» Exercise instructions: Find all lines in the records that include the word "möglicherweise", and copy them out.

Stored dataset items
════════════════

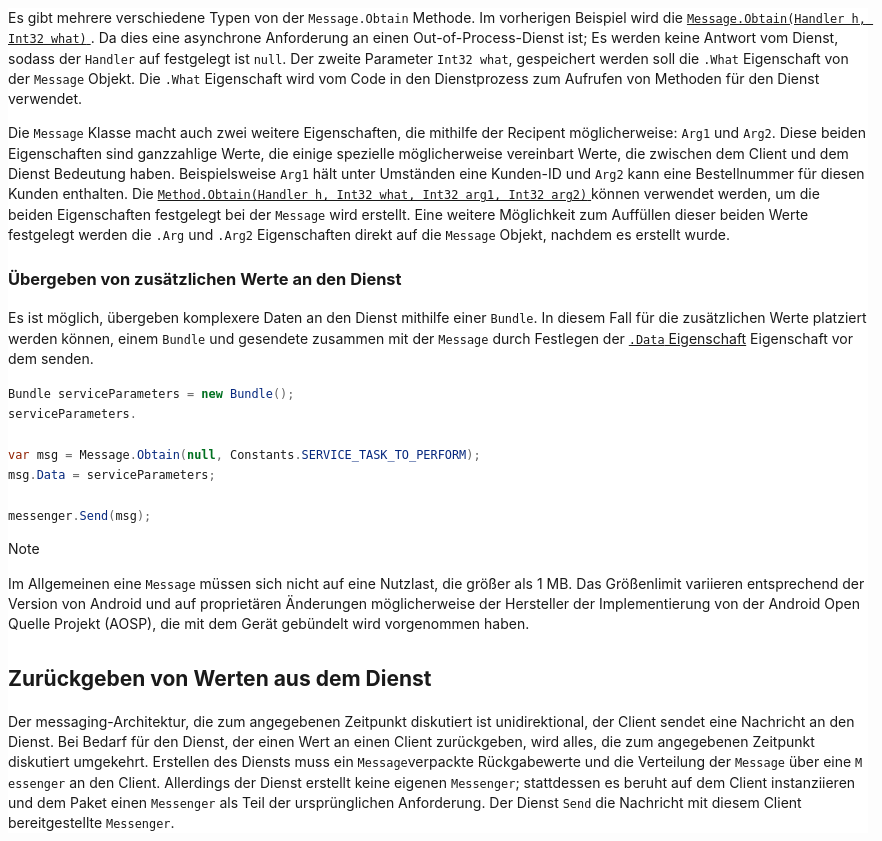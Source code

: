 Es gibt mehrere verschiedene Typen von der `Message.Obtain` Methode. Im vorherigen Beispiel wird die [ `Message.Obtain(Handler h, Int32 what)` ](https://developer.xamarin.com/api/member/Android.OS.Message.Obtain/p/Android.OS.Handler/System.Int32/). Da dies eine asynchrone Anforderung an einen Out-of-Process-Dienst ist; Es werden keine Antwort vom Dienst, sodass der `Handler` auf festgelegt ist `null`. Der zweite Parameter `Int32 what`, gespeichert werden soll die `.What` Eigenschaft von der `Message` Objekt. Die `.What` Eigenschaft wird vom Code in den Dienstprozess zum Aufrufen von Methoden für den Dienst verwendet.

Die `Message` Klasse macht auch zwei weitere Eigenschaften, die mithilfe der Recipent möglicherweise: `Arg1` und `Arg2`. Diese beiden Eigenschaften sind ganzzahlige Werte, die einige spezielle möglicherweise vereinbart Werte, die zwischen dem Client und dem Dienst Bedeutung haben. Beispielsweise `Arg1` hält unter Umständen eine Kunden-ID und `Arg2` kann eine Bestellnummer für diesen Kunden enthalten. Die [ `Method.Obtain(Handler h, Int32 what, Int32 arg1, Int32 arg2)` ](https://developer.xamarin.com/api/member/Android.OS.Message.Obtain/p/Android.OS.Handler/System.Int32/System.Int32/System.Int32/) können verwendet werden, um die beiden Eigenschaften festgelegt bei der `Message` wird erstellt. Eine weitere Möglichkeit zum Auffüllen dieser beiden Werte festgelegt werden die `.Arg` und `.Arg2` Eigenschaften direkt auf die `Message` Objekt, nachdem es erstellt wurde.

### <a name="passing-additional-values-to-the-service"></a>Übergeben von zusätzlichen Werte an den Dienst

Es ist möglich, übergeben komplexere Daten an den Dienst mithilfe einer `Bundle`. In diesem Fall für die zusätzlichen Werte platziert werden können, einem `Bundle` und gesendete zusammen mit der `Message` durch Festlegen der [ `.Data` Eigenschaft](https://developer.xamarin.com/api/property/Android.OS.Message.Data/) Eigenschaft vor dem senden.

```csharp
Bundle serviceParameters = new Bundle();
serviceParameters.

var msg = Message.Obtain(null, Constants.SERVICE_TASK_TO_PERFORM);
msg.Data = serviceParameters;

messenger.Send(msg);
```


> [!NOTE]
> Im Allgemeinen eine `Message` müssen sich nicht auf eine Nutzlast, die größer als 1 MB. Das Größenlimit variieren entsprechend der Version von Android und auf proprietären Änderungen möglicherweise der Hersteller der Implementierung von der Android Open Quelle Projekt (AOSP), die mit dem Gerät gebündelt wird vorgenommen haben.

## <a name="returning-values-from-the-service"></a>Zurückgeben von Werten aus dem Dienst

Der messaging-Architektur, die zum angegebenen Zeitpunkt diskutiert ist unidirektional, der Client sendet eine Nachricht an den Dienst. Bei Bedarf für den Dienst, der einen Wert an einen Client zurückgeben, wird alles, die zum angegebenen Zeitpunkt diskutiert umgekehrt. Erstellen des Diensts muss ein `Message`verpackte Rückgabewerte und die Verteilung der `Message` über eine `Messenger` an den Client. Allerdings der Dienst erstellt keine eigenen `Messenger`; stattdessen es beruht auf dem Client instanziieren und dem Paket einen `Messenger` als Teil der ursprünglichen Anforderung. Der Dienst `Send` die Nachricht mit diesem Client bereitgestellte `Messenger`.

════════════════

» Your solution:
Die `Message` Klasse macht auch zwei weitere Eigenschaften, die mithilfe der Recipent möglicherweise: `Arg1` und `Arg2`. Diese beiden Eigenschaften sind ganzzahlige Werte, die einige spezielle möglicherweise vereinbart Werte, die zwischen dem Client und dem Dienst Bedeutung haben. Beispielsweise `Arg1` hält unter Umständen eine Kunden-ID und `Arg2` kann eine Bestellnummer für diesen Kunden enthalten. Die [ `Method.Obtain(Handler h, Int32 what, Int32 arg1, Int32 arg2)` ](https://developer.xamarin.com/api/member/Android.OS.Message.Obtain/p/Android.OS.Handler/System.Int32/System.Int32/System.Int32/) können verwendet werden, um die beiden Eigenschaften festgelegt bei der `Message` wird erstellt. Eine weitere Möglichkeit zum Auffüllen dieser beiden Werte festgelegt werden die `.Arg` und `.Arg2` Eigenschaften direkt auf die `Message` Objekt, nachdem es erstellt wurde.
> Im Allgemeinen eine `Message` müssen sich nicht auf eine Nutzlast, die größer als 1 MB. Das Größenlimit variieren entsprechend der Version von Android und auf proprietären Änderungen möglicherweise der Hersteller der Implementierung von der Android Open Quelle Projekt (AOSP), die mit dem Gerät gebündelt wird vorgenommen haben.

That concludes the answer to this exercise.